WASHINGTON -- After a prolonged dry spell, single-copy magazine sales were up in 2002, said speakers at the Retail Conference of the Magazine Publishers of America, New York, here last week.
While advertising sales were up last year, and new subscriptions also are showing promise, "newsstand sales have made the most pronounced shift and are the strongest they have been in many years," said Nina B. Link, president and chief executive officer of the MPA.
Citing numbers from the International Periodical Distributors Association, New York, which co-sponsored the conference with MPA, Link said total retail dollar sales of magazines grew last year by 3.5%, with annual unit sales increasing by nearly 1%.
"That is the first time since 1996 that unit sales increased. In fact, only twice in all of the 1990s did unit sales grow. For the last five years, the declines have regularly been over 5%. So today, we have reason to be encouraged," Link said.
Additionally, sell-through rates improved in 2002 for the second consecutive year. "Because of systemic changes in the marketplace, that measure is unlikely ever to return to the levels of the early '80s, but we do expect to see it continue to move up into the 40% range in the near future," she said.

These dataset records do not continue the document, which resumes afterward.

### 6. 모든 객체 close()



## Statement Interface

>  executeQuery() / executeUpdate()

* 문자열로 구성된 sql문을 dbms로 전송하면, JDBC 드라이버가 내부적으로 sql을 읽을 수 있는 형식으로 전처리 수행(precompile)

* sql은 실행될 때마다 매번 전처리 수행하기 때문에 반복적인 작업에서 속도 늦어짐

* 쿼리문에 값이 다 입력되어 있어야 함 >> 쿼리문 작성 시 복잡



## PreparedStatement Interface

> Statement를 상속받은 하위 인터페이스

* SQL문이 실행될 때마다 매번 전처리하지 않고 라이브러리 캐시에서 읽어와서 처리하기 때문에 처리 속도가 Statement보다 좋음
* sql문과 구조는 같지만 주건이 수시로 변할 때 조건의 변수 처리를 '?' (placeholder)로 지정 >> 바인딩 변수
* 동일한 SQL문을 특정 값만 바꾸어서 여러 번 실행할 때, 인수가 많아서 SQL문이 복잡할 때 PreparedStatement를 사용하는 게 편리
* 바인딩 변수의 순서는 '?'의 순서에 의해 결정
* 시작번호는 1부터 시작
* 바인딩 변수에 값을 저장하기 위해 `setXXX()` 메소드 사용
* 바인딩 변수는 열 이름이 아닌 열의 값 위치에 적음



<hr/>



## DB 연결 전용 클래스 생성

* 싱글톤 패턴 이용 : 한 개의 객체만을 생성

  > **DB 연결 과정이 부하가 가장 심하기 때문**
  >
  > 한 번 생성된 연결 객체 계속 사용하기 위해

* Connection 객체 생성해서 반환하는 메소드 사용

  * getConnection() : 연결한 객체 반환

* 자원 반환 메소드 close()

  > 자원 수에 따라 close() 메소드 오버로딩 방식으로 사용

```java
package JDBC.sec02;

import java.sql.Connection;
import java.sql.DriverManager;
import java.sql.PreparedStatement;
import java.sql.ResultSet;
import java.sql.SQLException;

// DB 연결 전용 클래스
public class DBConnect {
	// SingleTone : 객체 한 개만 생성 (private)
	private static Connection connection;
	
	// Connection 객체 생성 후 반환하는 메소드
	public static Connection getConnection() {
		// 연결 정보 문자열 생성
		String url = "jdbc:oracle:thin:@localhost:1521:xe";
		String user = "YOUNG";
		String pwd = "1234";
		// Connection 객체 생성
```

"Not to sound too Pollyannaish about our progress, but in 2002 vs. 2001, several of our industry's key matrixes improved," said Thomas Fogarty, conference chairman and vice president, single copy sales, Primedia, New York. This was bolstered by the introduction of several successful new titles, such as In Touch and Teen Vogue, he said.
Citing the expanded Market Basket Study research by Management Science Associates, initially presented at last year's conference, he noted that magazine consumers spend more dollars per visit and shop more often than non-magazine purchasers. "These two points should be included in every sales aid we provide to supermarkets in our quest to increase the category space and promotional opportunities," Fogarty said.
Meanwhile, a recent study by Mediamark Research, New York, showed that more people are reading more magazines than ever before, Link said. "Clearly, magazines are a cherished media, one that constantly adapts to societal changes and is showing glimmers of growth after a tough year," she said.
During the conference, two new studies were unveiled. One, called the "Supermarket Checkout Puzzle," indicated that magazines outperformed all but one other category at the front end of supermarkets, while using space more efficiently in generating higher profits.
Another study -- "Front-End Focus 2002" -- showed that the proliferation of merchandise at the front end has resulted in an overall decline in purchase frequency by customers.
"The MPA has developed a wealth of magazine readership information that clearly demonstrates an expanded level of values that magazines create for retailers," Link said.
The group has commissioned a study by Northwestern University, Evanston, Ill., to "provide a deeper understanding of magazine usage, the readers' relationship with magazines and the evolution of the whole magazine experience," she said.